Reputation: 2117
An app needs to be able to set callbacks on various events. The events can be any of:
A UTC time has been reached
Data has arrived at a file descriptor
A child process has completed.
I need to write a function that will dispatch the events. The app will run on an embedded platform and should take reasonable steps to minimise CPU utilisation.
One approach would be a busy loop:
#define MAX_EVENT 10
typedef enum tagEventType {EV_DATA, EV_CHILD, EV_TIME} tEventType;
typedef void(*tEventCallback)(int);
typedef struct tagEvent
{
int sequence;
tEventType type;
tEventCallback callback;
time_t time;
int fd;
pid_t pid;
} tEvent;
static tEvent eventsTable[MAX_EVENT];
static void processEvents(void)
{
int i;
for ( i=0; i<MAX_EVENT; ++i )
{
if ( eventsTable[i].sequence > 0 )
{
switch(eventsTable[i].type)
{
case EV_DATA:
if ( checkForDataUsingPoll( eventsTable[i].fd) )
{
eventsTable[i].callback(eventsTable[i].sequence);
}
break;
case EV_CHILD:
if ( kill(eventsTable[i].pid, 0) == -1 )
{
eventsTable[i].callback(eventsTable[i].sequence);
eventsTable[i].sequence = 0;
}
break;
case EV_TIME:
{
if ( time(NULL) > eventsTable[i].time )
{
eventsTable[i].callback(eventsTable[i].sequence);
eventsTable[i].sequence = 0;
}
}
break;
}
}
}
}
int main( int argc, char* argv[] )
{
signal(SIGCHLD, SIG_IGN);
while(1)
{
processEvents();
usleep(1000);
}
return 0;
}
checkForDataUsingPoll() uses poll() with a timeout of zero to check whether data has arrived at the file descriptor. I've omitted it for brevity.
Is there a way of doing this which avoids the busy loop? Some mixture of poll, signals, and alarm perhaps?
Upvotes: 1
Views: 694
Reputation: 409136
For file descriptors, there is poll
(which you already use) or select
or epoll
or libevent. You can also check the SIGIO
signal, or the functions prefixed with aio_
.
For the time, you can check the alarm
system call.
For termination of child processes, check the SIGCHLD
signal.
Edit To answer the comment: For the signals, you don't really have to do anything, the signal handlers you set will be called automatically by the system when they occur. If they happen set a flag and possible other variables to inform your program what happened.

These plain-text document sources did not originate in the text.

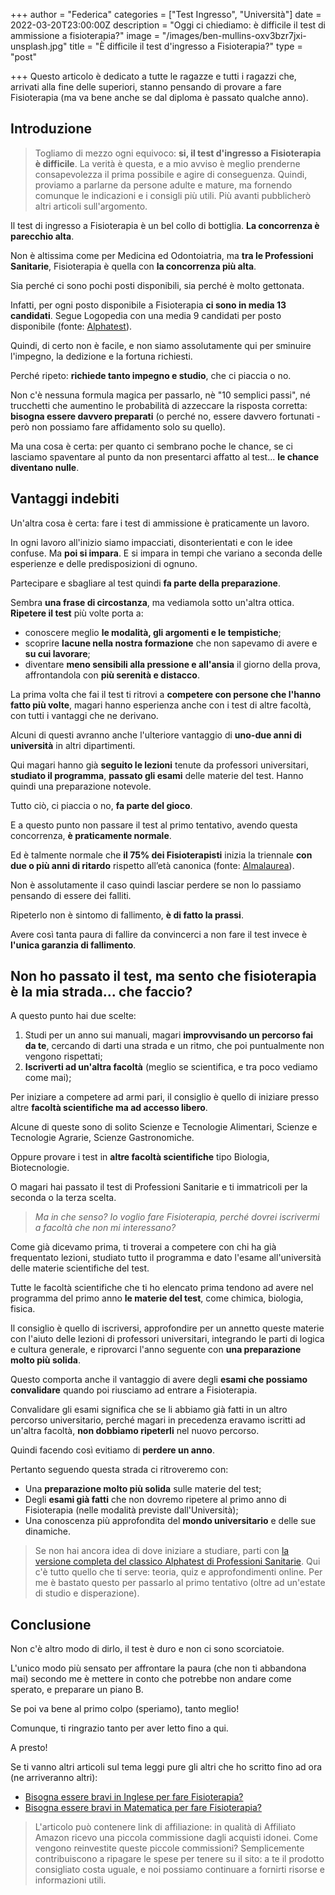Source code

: +++
author = "Federica"
categories = ["Test Ingresso", "Università"]
date = 2022-03-20T23:00:00Z
description = "Oggi ci chiediamo: è difficile il test di ammissione a fisioterapia?"
image = "/images/ben-mullins-oxv3bzr7jxi-unsplash.jpg"
title = "È difficile il test d'ingresso a Fisioterapia?"
type = "post"

+++
Questo articolo è dedicato a tutte le ragazze e tutti i ragazzi che, arrivati alla fine delle superiori, stanno pensando di provare a fare Fisioterapia (ma va bene anche se dal diploma è passato qualche anno).

## Introduzione

> Togliamo di mezzo ogni equivoco: **si, il test d'ingresso a Fisioterapia è difficile**. La verità è questa, e a mio avviso è meglio prenderne consapevolezza il prima possibile e agire di conseguenza. Quindi, proviamo a parlarne da persone adulte e mature, ma fornendo comunque le indicazioni e i consigli più utili. Più avanti pubblicherò altri articoli sull'argomento.

Il test di ingresso a Fisioterapia è un bel collo di bottiglia. **La concorrenza è parecchio alta**.

Non è altissima come per Medicina ed Odontoiatria, ma **tra le Professioni Sanitarie**, Fisioterapia è quella con **la concorrenza più alta**.

Sia perché ci sono pochi posti disponibili, sia perché è molto gettonata.

Infatti, per ogni posto disponibile a Fisioterapia **ci sono in media 13 candidati**. Segue Logopedia con una media 9 candidati per posto disponibile (fonte: [Alphatest](https://www.alphatest.it/Test-di-ammissione/Corsi-di-Laurea/Professioni-Sanitarie "Test Professioni Sanitarie")).

Quindi, di certo non è facile, e non siamo assolutamente qui per sminuire l'impegno, la dedizione e la fortuna richiesti.

Perché ripeto: **richiede tanto impegno e studio**, che ci piaccia o no.

Non c'è nessuna formula magica per passarlo, nè "10 semplici passi", né trucchetti che aumentino le probabilità di azzeccare la risposta corretta: **bisogna essere davvero preparati** (o perché no, essere davvero fortunati - però non possiamo fare affidamento solo su quello).

Ma una cosa è certa: per quanto ci sembrano poche le chance, se ci lasciamo spaventare al punto da non presentarci affatto al test... **le chance diventano nulle**.

## Vantaggi indebiti

Un'altra cosa è certa: fare i test di ammissione è praticamente un lavoro.

In ogni lavoro all'inizio siamo impacciati, disonterientati e con le idee confuse. Ma **poi si impara**. E si impara in tempi che variano a seconda delle esperienze e delle predisposizioni di ognuno.

Partecipare e sbagliare al test quindi **fa parte della preparazione**.

Sembra **una frase di circostanza**, ma vediamola sotto un'altra ottica. **Ripetere il test** più volte porta a:

* conoscere meglio **le modalità, gli argomenti e le tempistiche**;
* scoprire **lacune nella nostra formazione** che non sapevamo di avere e **su cui lavorare**;
* diventare **meno sensibili alla pressione e all'ansia** il giorno della prova, affrontandola con **più serenità e distacco**.

La prima volta che fai il test ti ritrovi a **competere con persone che l'hanno fatto più volte**, magari hanno esperienza anche con i test di altre facoltà, con tutti i vantaggi che ne derivano.

Alcuni di questi avranno anche l'ulteriore vantaggio di **uno-due anni di università** in altri dipartimenti.

Qui magari hanno già **seguito le lezioni** tenute da professori universitari, **studiato il programma**, **passato gli esami** delle materie del test. Hanno quindi una preparazione notevole.

Tutto ciò, ci piaccia o no, **fa parte del gioco**.

E a questo punto non passare il test al primo tentativo, avendo questa concorrenza, **è praticamente normale**.

Ed è talmente normale che **il 75% dei Fisioterapisti** inizia la triennale **con due o più anni di ritardo** rispetto all’età canonica (fonte: [Almalaurea](https://www.almalaurea.it/informa/news/2016/03/01/la-professione-di-fisioterapista "https://www.almalaurea.it/informa/news/2016/03/01/la-professione-di-fisioterapista")).

Non è assolutamente il caso quindi lasciar perdere se non lo passiamo pensando di essere dei falliti.

Ripeterlo non è sintomo di fallimento, **è di fatto la prassi**.

Avere così tanta paura di fallire da convincerci a non fare il test invece è **l'unica garanzia di fallimento**.

## Non ho passato il test, ma sento che fisioterapia è la mia strada... che faccio?

A questo punto hai due scelte:

1. Studi per un anno sui manuali, magari **improvvisando un percorso fai da te**, cercando di darti una strada e un ritmo, che poi puntualmente non vengono rispettati;
2. **Iscriverti ad un'altra facoltà** (meglio se scientifica, e tra poco vediamo come mai);

Per iniziare a competere ad armi pari, il consiglio è quello di iniziare presso altre **facoltà scientifiche ma ad accesso libero**.

Alcune di queste sono di solito Scienze e Tecnologie Alimentari, Scienze e Tecnologie Agrarie, Scienze Gastronomiche.

Oppure provare i test in **altre facoltà scientifiche** tipo Biologia, Biotecnologie.

O magari hai passato il test di Professioni Sanitarie e ti immatricoli per la seconda o la terza scelta.

> _Ma in che senso? Io voglio fare Fisioterapia, perché dovrei iscrivermi a facoltà che non mi interessano?_

Come già dicevamo prima, ti troverai a competere con chi ha già frequentato lezioni, studiato tutto il programma e dato l'esame all'università delle materie scientifiche del test.

Tutte le facoltà scientifiche che ti ho elencato prima tendono ad avere nel programma del primo anno **le materie del test**, come chimica, biologia, fisica.

Il consiglio è quello di iscriversi, approfondire per un annetto queste materie con l'aiuto delle lezioni di professori universitari, integrando le parti di logica e cultura generale, e riprovarci l'anno seguente con **una preparazione molto più solida**.

Questo comporta anche il vantaggio di avere degli **esami che possiamo convalidare** quando poi riusciamo ad entrare a Fisioterapia.

Convalidare gli esami significa che se li abbiamo già fatti in un altro percorso universitario, perché magari in precedenza eravamo iscritti ad un'altra facoltà, **non dobbiamo ripeterli** nel nuovo percorso.

Quindi facendo così evitiamo di **perdere un anno**.

Pertanto seguendo questa strada ci ritroveremo con:

* Una **preparazione molto più solida** sulle materie del test;
* Degli **esami già fatti** che non dovremo ripetere al primo anno di Fisioterapia (nelle modalità previste dall'Università);
* Una conoscenza più approfondita del **mondo universitario** e delle sue dinamiche.

> Se non hai ancora idea di dove iniziare a studiare, parti con [la versione completa del classico Alphatest di Professioni Sanitarie](https://amzn.to/3vA0cLx "Alpha Test PLUS Professioni sanitarie - Kit completo di preparazione con training on line personalizzato"). Qui c'è tutto quello che ti serve: teoria, quiz e approfondimenti online. Per me è bastato questo per passarlo al primo tentativo (oltre ad un'estate di studio e disperazione).

## Conclusione

Non c'è altro modo di dirlo, il test è duro e non ci sono scorciatoie.

L'unico modo più sensato per affrontare la paura (che non ti abbandona mai) secondo me è mettere in conto che potrebbe non andare come sperato, e preparare un piano B.

Se poi va bene al primo colpo (speriamo), tanto meglio!

Comunque, ti ringrazio tanto per aver letto fino a qui.

A presto!

Se ti vanno altri articoli sul tema leggi pure gli altri che ho scritto fino ad ora (ne arriveranno altri):

* [Bisogna essere bravi in Inglese per fare Fisioterapia?](https://fisioterapisti.org/bisogna-essere-bravi-in-inglese-per-fare-fisioterapia/ "Bisogna essere bravi in Inglese per fare Fisioterapia?")
* [Bisogna essere bravi in Matematica per fare Fisioterapia?](https://fisioterapisti.org/bisogna-essere-bravi-in-matematica-per-fare-fisioterapia/ "Bisogna essere bravi in Matematica per fare Fisioterapia?")

> L'articolo può contenere link di affiliazione: in qualità di Affiliato Amazon ricevo una piccola commissione dagli acquisti idonei. Come vengono reinvestite queste piccole commissioni? Semplicemente contribuiscono a ripagare le spese per tenere su il sito: a te il prodotto consigliato costa uguale, e noi possiamo continuare a fornirti risorse e informazioni utili.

When a signal is received, poll
will return with an error and errno
set to EINTR
. If that is the case, check the flags set by the signal handlers to see what happened, and call whatever functions you need. If it was an alarm, then you have to restart the alarm for the next event. Then call poll
again, waiting for the next event to occur.
Unless you have other things to do, you can even call poll
with an infinite timeout. It will return on signals or file descriptor ready.